CIA Sicilia Occidentale: “grano sotto pagato e incendi fuori controllo: servono risposte urgenti dalla Regione”
«È inaccettabile che i nostri agricoltori siano costretti a raccogliere il grano a prezzi così bassi da non coprire nemmeno i costi, mentre sugli scaffali i prezzi di pane, pasta e farina continuano a salire. È ora che la Regione Siciliana intervenga con misure concrete contro questa deriva che sta danneggiando il settore cerealicolo e tutta l’agricoltura locale». È questo l’allarme lanciato da Matteo Paladino, vicepresidente vicario della Cia Sicilia Occidentale, che denuncia una situazione ormai insostenibile per migliaia di agricoltori e allevatori della provincia di Trapani e delle zone limitrofe.
Grano: prezzi insostenibili e speculazione. In queste settimane i cerealicoltori stanno raccogliendo grano che viene pagato intorno ai 20-22 euro a quintale, un prezzo che rende antieconomica la stessa raccolta. Una contraddizione evidente, se si pensa che il costo dei prodotti derivati continua a crescere senza sosta. Secondo Paladino, dietro questo fenomeno c’è una chiara speculazione legata al grano estero, in particolare quello canadese trattato con glifosato e quello europeo proveniente dalla Grecia, entrambi venduti a prezzi concorrenziali.
«Quest’anno – spiega Paladino – la Sicilia ha prodotto più grano di quanto serva per il proprio fabbisogno, soprattutto nelle province di Trapani e Palermo, dove le rese vanno dai 30-35 quintali per ettaro nelle aree meno vocate fino ai 40-45 quintali nelle zone più fertili. Ma l’eccesso di offerta, unito alla concorrenza del grano estero, sta schiacciando i prezzi, e a rimetterci sono sempre gli agricoltori locali». Da qui la proposta avanzata alla Regione e all’Europa: «Serve abbassare i parametri delle microtossine per il grano che arriva dall’estero.
Questo renderebbe più difficile l’ingresso di prodotti di scarsa qualità, come quello canadese spesso ricco di glifosato, e tutelerebbe i produttori siciliani che lavorano rispettando standard più elevati».
Incendi devastanti: pascoli bruciati e allevatori in ginocchio. A rendere ancora più grave la situazione è l’emergenza incendi che ha colpito duramente la provincia di Trapani, distruggendo vaste aree a Cofano, Zingaro, Custonaci, Scopello e San Vito Lo Capo. «Molti allevatori – racconta Paladino – hanno rischiato la vita per salvare il loro bestiame.
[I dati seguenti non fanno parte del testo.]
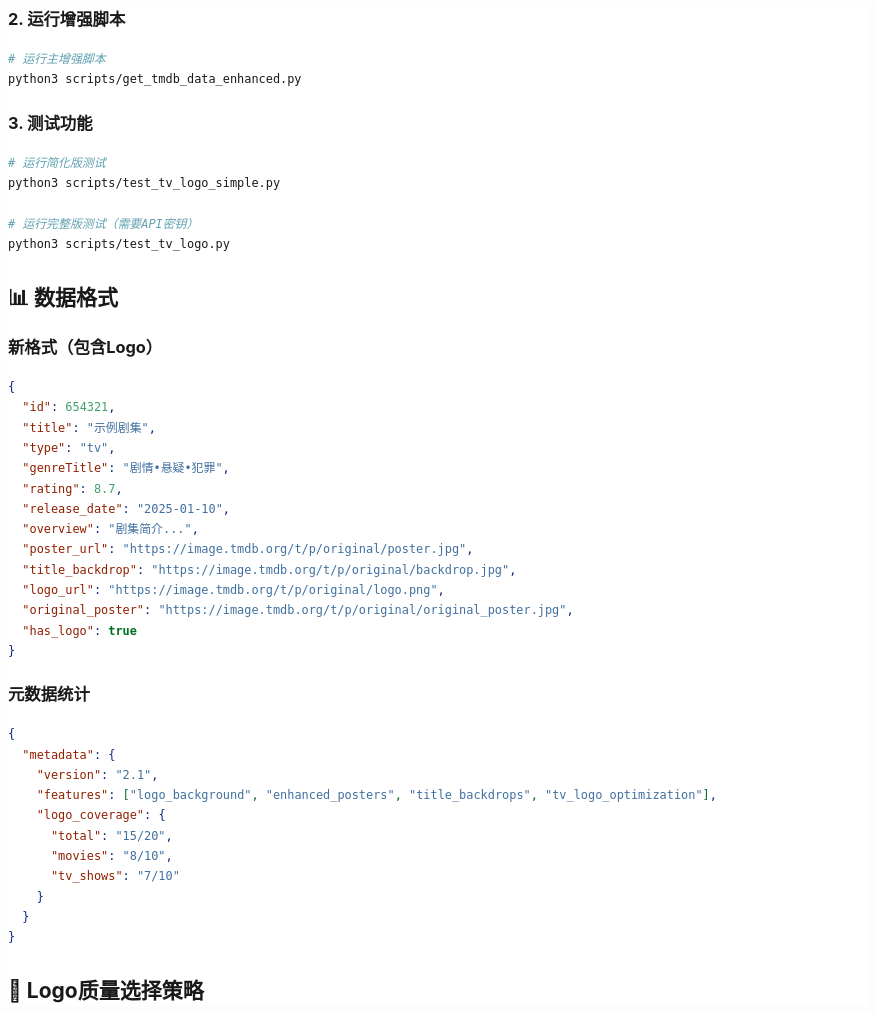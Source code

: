 ### 2. 运行增强脚本
```bash
# 运行主增强脚本
python3 scripts/get_tmdb_data_enhanced.py
```

### 3. 测试功能
```bash
# 运行简化版测试
python3 scripts/test_tv_logo_simple.py

# 运行完整版测试（需要API密钥）
python3 scripts/test_tv_logo.py
```

## 📊 数据格式

### 新格式（包含Logo）
```json
{
  "id": 654321,
  "title": "示例剧集",
  "type": "tv",
  "genreTitle": "剧情•悬疑•犯罪",
  "rating": 8.7,
  "release_date": "2025-01-10",
  "overview": "剧集简介...",
  "poster_url": "https://image.tmdb.org/t/p/original/poster.jpg",
  "title_backdrop": "https://image.tmdb.org/t/p/original/backdrop.jpg",
  "logo_url": "https://image.tmdb.org/t/p/original/logo.png",
  "original_poster": "https://image.tmdb.org/t/p/original/original_poster.jpg",
  "has_logo": true
}
```

### 元数据统计
```json
{
  "metadata": {
    "version": "2.1",
    "features": ["logo_background", "enhanced_posters", "title_backdrops", "tv_logo_optimization"],
    "logo_coverage": {
      "total": "15/20",
      "movies": "8/10",
      "tv_shows": "7/10"
    }
  }
}
```

## 🎨 Logo质量选择策略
Ora, però, devono affrontare un altro dramma: l’assenza di pascoli per i prossimi mesi». La distruzione di intere superfici obbligherà gli allevatori a comprare foraggio da oggi fino a ottobre, novembre o addirittura dicembre, quando le piogge permetteranno all’erba di ricrescere.
Una spesa insostenibile per aziende già provate da anni difficili. Secondo la Cia Sicilia Occidentale, le cause vanno ricercate anche nella mancata gestione delle aree demaniali e delle riserve naturali: «Se questi territori fossero stati affidati al pascolo – spiega Paladino – sarebbe stato più semplice contenere le fiamme. Gli allevatori sono i veri custodi del territorio: senza il loro lavoro, le sterpaglie crescono incontrollate e diventano facile esca per gli incendi». A peggiorare la situazione, la grave crisi idrica che ha colpito zone come Trinità e Garcia, portando all’abbandono di vigneti, uliveti e seminativi: «Quando il territorio viene lasciato a se stesso, il rischio incendi aumenta in modo esponenziale».
Le richieste alla Regione Siciliana. Per affrontare questa doppia emergenza, la Cia Sicilia Occidentale avanza tre richieste precise alla Regione: la dichiarazione di calamità naturale per le zone colpite dagli incendi; aiuti economici immediati per consentire agli allevatori di nutrire i greggi e mantenere in vita le aziende; la concessione di aree demaniali e riserve naturali agli allevatori, per favorire il pascolo controllato e prevenire nuovi incendi. «Non possiamo più aspettare – conclude Paladino –. Servono interventi concreti, per difendere l’agricoltura siciliana, tutelare il lavoro di chi ogni giorno presidia i nostri territori e garantire un futuro sostenibile alle campagne».